DallasDrummondsChristmas



~ Tuesday, December 13, 2005
 
So, having purchased a sitting with a photographer at a charity auction during the year, Anne Marie calls and schedules the sitting. The photography studio is moving and the new place isn't ready, so the photographer asks if we'd rather he come to our house to shoot the pictures. Sounds like a great idea. We get our holiday decorations up, trim the tree in a particularly photogenic way, and the photographer shows up late on a Friday afternoon to shoot a hundred or so pictures (yes, with our crowd, you've got to kiss that many frogs to find anything close to a prince). The kids don't cooperate, they hate being dressed up, the phone rings, it's utter bedlam. After an hour and a half or so of root-canal level fun, the photographer goes on his way and Anne Marie and I look at each other and say, "Well, maybe there's one good shot in that bunch."

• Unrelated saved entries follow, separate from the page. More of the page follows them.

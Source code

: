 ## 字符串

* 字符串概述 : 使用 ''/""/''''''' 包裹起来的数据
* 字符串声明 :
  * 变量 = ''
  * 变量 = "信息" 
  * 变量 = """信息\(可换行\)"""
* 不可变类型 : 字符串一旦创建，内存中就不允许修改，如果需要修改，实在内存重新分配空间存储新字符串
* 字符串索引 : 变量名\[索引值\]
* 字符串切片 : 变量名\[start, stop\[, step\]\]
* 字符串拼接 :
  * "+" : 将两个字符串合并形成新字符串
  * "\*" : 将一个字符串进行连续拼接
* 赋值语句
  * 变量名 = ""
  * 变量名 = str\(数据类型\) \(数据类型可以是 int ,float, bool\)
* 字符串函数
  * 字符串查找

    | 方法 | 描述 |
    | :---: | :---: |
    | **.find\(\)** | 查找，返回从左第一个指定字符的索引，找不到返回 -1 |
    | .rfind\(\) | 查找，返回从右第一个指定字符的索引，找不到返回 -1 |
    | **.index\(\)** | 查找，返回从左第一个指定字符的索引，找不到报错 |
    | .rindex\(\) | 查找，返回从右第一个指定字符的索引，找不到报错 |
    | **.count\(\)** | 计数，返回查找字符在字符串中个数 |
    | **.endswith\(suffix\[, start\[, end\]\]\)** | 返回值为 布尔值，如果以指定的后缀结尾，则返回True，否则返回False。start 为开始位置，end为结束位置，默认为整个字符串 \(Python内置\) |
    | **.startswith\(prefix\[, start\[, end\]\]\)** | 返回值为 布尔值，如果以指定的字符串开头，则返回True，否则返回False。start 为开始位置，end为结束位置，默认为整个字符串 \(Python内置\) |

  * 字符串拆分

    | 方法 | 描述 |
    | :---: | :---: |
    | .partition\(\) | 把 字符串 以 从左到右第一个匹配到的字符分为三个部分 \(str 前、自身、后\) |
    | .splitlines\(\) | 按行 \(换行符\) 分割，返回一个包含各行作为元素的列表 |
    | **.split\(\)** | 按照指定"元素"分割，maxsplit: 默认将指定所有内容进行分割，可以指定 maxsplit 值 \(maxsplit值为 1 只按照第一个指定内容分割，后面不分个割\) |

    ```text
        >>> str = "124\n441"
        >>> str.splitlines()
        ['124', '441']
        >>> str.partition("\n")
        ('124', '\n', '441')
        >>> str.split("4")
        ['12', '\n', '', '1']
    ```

We'll never know. The photographer calls Saturday morning to say that he dropped his memory cards (yeah, digital photography, whatever) off at the lab, the lab computer had a virus, and all of the photographs are gone. Gone. Vanished. The good news ("Good news? Are you kidding me?") is that the photographer can come back that afternoon and we can go through the whole process again. We tell the kids, and Ellen cries. Cries. Real tears. But we get the photographer back out there, and after much ranting, raving, screaming, crying, running away, and tantrums (and that's just me), we finally get a shot we can use. Of course, we also got this keeper:

The best thing about this picture is that it truly captures the personalities of each of our daughters. Mary is the mischievious troublemaker, and her smart-alecky smirk is always hiding behind an innocent, "who, me?" expression. It's unusual to catch the smirk on film, though, which makes this picture fairly remarkable. Usually, whenever you hear a loud crash in our house, the next sound is Anne Marie or I yelling, "MARY!" Even if we're in a different part of the house, odds are it's her. Ellen's issues aren't her own making, and she does try hard to work through them, but she has a lot of difficulty dealing with a lot of things in her environment. When she was younger, it was loud sounds, bright lights, or other sensory overloads. She used to run whenever she saw a vacuum cleaner. Now, she can deal with those things better (she still can't stand the buzzer at Gina's basketball games, and she's pretty good at watching the clock to prepare for it), but she has a hard time with transitions in her life or being forced out of her routine. She was highly distressed and agitated, to the point of tears, when we had to re-sit for the Christmas photo. She actually inspired the photographer to try to "get it out of everyone's system" by taking a "mad" photo. What you see here is a common look for Ellen. Gina, on the other hand, is our sweet one. She does a great job of dealing with the trouble her two younger sisters cause. If you've ever seen a big old dog laying there while young pups climb all over her and chew on her ears, that's what we get with Gina. Here, she's gamely trying to help us get a good picture of the girls; "do you see what I've got to deal with here?"

So, that's about how we end 2005. We'll get together with as many of the Drummonds as we can on Christmas Eve in Houston and then spend Christmas Day with Anne Marie's mother, Marie. We'll be back in Dallas for New Year's and a visit from the "Alabama Drummonds" (Shawn and his family). Next year, we'll be back at it again.

To all of you, we wish you a very Merry Christmas and a great, happy and healthy New Year.